As suggested by Anonymonk, warnings show that using your @indexes unaltered means you are trying to access a element off the end of @arr.
johngg@shiraz:~/perl/Monks$ perl -Mstrict -Mwarnings -E '
my @arr = qw{ zero one two three four };
my @idx = ( 0 .. $#arr );
my $one = splice @arr, 1, 1;
say $one;
say join q{ }, @arr;
say join q{ }, @idx;
say join q{ }, @arr[ @idx ];
pop @idx;
say join q{ }, @idx;
say join q{ }, @arr[ @idx ];'
one
zero two three four
0 1 2 3 4
Use of uninitialized value in join or string at -e line 8.
zero two three four
0 1 2 3
zero two three four
I hope this is helpful.
Update: Expanded example with more descriptive output.

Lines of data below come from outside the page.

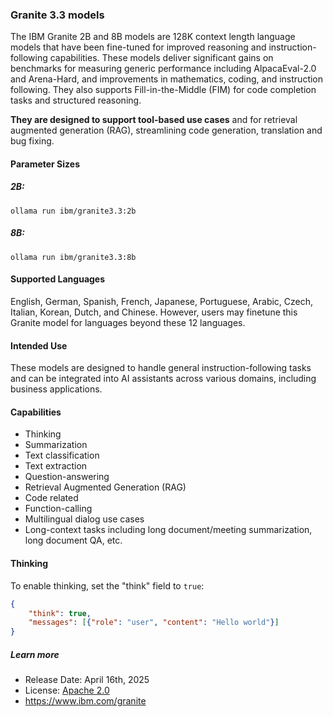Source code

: ### Granite 3.3 models

The IBM Granite 2B and 8B models are 128K context length language models that have been fine-tuned for improved reasoning and instruction-following capabilities. These models deliver significant gains on benchmarks for measuring generic performance including AlpacaEval-2.0 and Arena-Hard, and improvements in mathematics, coding, and instruction following. They also supports Fill-in-the-Middle (FIM) for code completion tasks and structured reasoning.

**They are designed to support tool-based use cases** and for retrieval augmented generation (RAG), streamlining code generation, translation and bug fixing.

#### Parameter Sizes

##### 2B:

```
ollama run ibm/granite3.3:2b
```

##### 8B:

```
ollama run ibm/granite3.3:8b
```

#### Supported Languages

English, German, Spanish, French, Japanese, Portuguese, Arabic, Czech, Italian, Korean, Dutch, and Chinese. However, users may finetune this Granite model for languages beyond these 12 languages.

#### Intended Use

These models are designed to handle general instruction-following tasks and can be integrated into AI assistants across various domains, including business applications.

#### Capabilities

- Thinking
- Summarization
- Text classification
- Text extraction
- Question-answering
- Retrieval Augmented Generation (RAG)
- Code related
- Function-calling
- Multilingual dialog use cases
- Long-context tasks including long document/meeting summarization, long document QA, etc.

#### Thinking

To enable thinking, set the "think" field to `true`:

```json
{
    "think": true,
    "messages": [{"role": "user", "content": "Hello world"}]
}
```

##### Learn more

- Release Date: April 16th, 2025
- License: [Apache 2.0](https://www.apache.org/licenses/LICENSE-2.0)
- https://www.ibm.com/granite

johngg@shiraz:~/perl/Monks$ perl -Mstrict -Mwarnings -E '
my @arr = qw{ zero one two three four };
say qq{\@arr before splice : @arr};
my @idx = ( 0 .. $#arr );
say qq{Original \@idx : @idx};
my $one = splice @arr, 1, 1;
say qq{\$one from splice : $one};
say qq{\@arr after splice : @arr};
say qq{\@arr bad slice : @arr[ @idx ]};
my @newidx = ( 0 .. $#arr );
say qq{New \@newidx : @newidx};
say qq{\@arr good slice : @arr[ @newidx ]};'
@arr before splice : zero one two three four
Original @idx : 0 1 2 3 4
$one from splice : one
@arr after splice : zero two three four
Use of uninitialized value in join or string at -e line 9.